TASK REQUIREMENTS — From the records, pick out and copy each line containing "self".

─── DATASET RECORDS

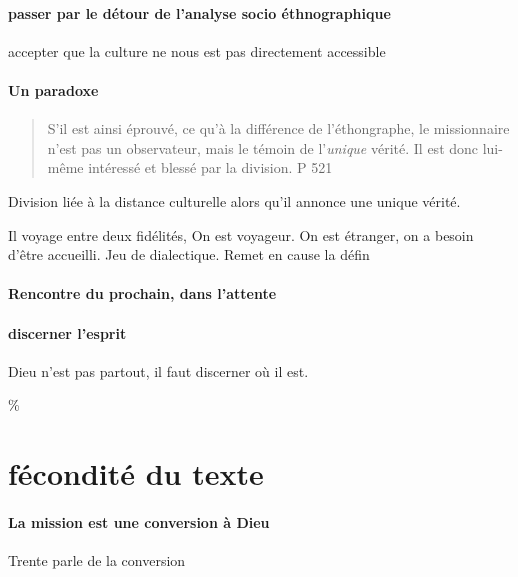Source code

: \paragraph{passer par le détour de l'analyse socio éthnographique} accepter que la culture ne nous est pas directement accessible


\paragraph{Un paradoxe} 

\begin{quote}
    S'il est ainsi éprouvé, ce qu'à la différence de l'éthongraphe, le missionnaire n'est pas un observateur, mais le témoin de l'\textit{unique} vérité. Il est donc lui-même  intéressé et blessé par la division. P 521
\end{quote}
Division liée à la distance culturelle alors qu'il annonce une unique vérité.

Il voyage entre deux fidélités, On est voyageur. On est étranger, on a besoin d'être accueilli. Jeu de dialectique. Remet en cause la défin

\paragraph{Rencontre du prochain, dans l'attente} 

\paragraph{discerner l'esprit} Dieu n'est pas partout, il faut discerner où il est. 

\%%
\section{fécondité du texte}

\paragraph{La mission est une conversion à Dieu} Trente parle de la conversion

──────
─── DATASET RECORDS

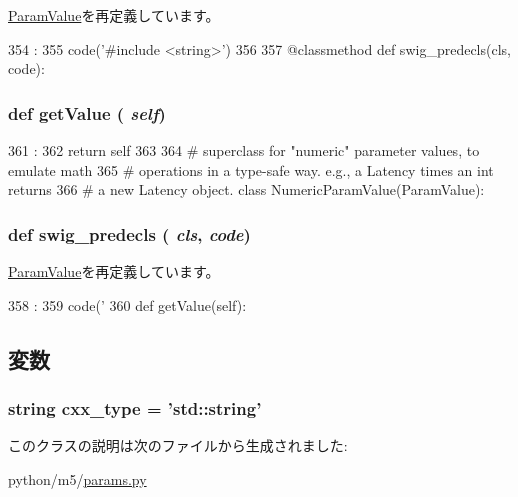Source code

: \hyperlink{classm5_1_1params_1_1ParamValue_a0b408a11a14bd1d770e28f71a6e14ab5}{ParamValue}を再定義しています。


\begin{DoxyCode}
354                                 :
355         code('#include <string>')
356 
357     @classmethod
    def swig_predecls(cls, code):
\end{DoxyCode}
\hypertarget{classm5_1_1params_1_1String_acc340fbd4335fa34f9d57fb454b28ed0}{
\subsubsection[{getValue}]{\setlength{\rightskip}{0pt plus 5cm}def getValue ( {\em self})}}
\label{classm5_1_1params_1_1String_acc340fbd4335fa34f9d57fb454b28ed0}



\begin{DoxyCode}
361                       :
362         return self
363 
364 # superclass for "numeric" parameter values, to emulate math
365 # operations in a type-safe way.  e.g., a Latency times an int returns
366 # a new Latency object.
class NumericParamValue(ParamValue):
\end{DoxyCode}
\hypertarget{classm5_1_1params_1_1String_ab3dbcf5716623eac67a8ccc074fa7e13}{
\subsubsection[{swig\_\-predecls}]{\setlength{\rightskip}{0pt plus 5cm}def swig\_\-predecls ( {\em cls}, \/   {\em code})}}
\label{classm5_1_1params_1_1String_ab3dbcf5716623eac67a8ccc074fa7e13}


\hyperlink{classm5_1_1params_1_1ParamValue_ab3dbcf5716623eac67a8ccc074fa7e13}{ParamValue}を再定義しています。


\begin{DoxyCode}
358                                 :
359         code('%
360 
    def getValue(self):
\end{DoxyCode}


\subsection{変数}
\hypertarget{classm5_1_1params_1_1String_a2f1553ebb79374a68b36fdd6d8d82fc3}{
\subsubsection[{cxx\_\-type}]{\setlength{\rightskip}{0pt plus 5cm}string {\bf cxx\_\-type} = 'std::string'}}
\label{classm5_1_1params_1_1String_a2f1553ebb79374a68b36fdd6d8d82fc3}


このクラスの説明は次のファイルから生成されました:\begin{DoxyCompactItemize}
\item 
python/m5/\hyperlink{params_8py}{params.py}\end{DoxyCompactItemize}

──────
─── DATASET RECORDS

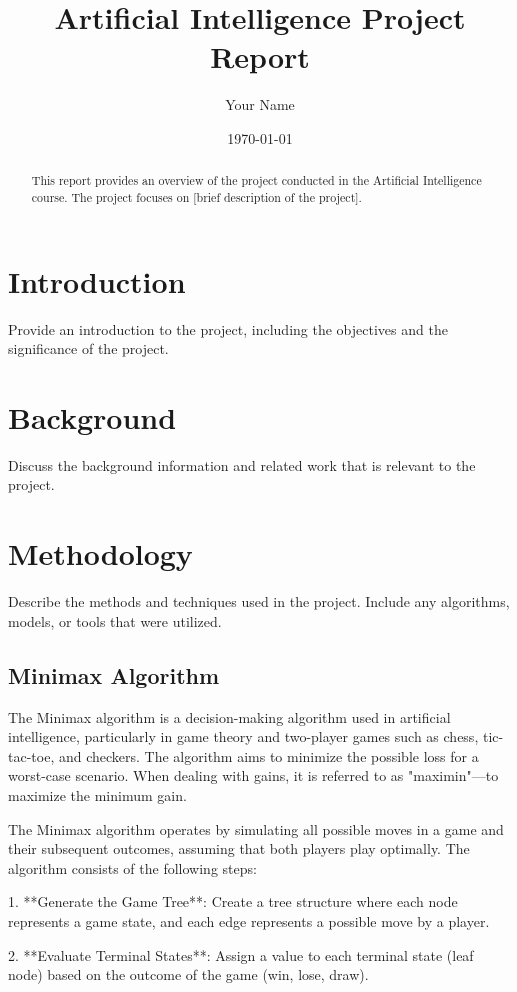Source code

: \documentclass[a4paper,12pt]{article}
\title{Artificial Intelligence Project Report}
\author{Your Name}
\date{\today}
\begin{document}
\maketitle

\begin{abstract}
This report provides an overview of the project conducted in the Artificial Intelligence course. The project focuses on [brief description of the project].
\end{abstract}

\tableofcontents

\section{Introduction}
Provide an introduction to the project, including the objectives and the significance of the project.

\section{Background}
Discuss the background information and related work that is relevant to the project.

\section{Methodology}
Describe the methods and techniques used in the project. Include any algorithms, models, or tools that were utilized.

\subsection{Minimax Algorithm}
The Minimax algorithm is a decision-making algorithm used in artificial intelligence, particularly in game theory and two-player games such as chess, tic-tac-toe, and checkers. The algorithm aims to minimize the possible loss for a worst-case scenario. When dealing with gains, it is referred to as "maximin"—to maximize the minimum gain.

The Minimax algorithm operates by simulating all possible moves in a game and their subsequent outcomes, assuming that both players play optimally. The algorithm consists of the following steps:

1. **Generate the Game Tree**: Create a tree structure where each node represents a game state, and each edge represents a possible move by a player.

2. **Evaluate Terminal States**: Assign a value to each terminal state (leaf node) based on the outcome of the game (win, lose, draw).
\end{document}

──────

WRITTEN SOLUTION —
\subsubsection[{getValue}]{\setlength{\rightskip}{0pt plus 5cm}def getValue ( {\em self})}}
362         return self
    def getValue(self):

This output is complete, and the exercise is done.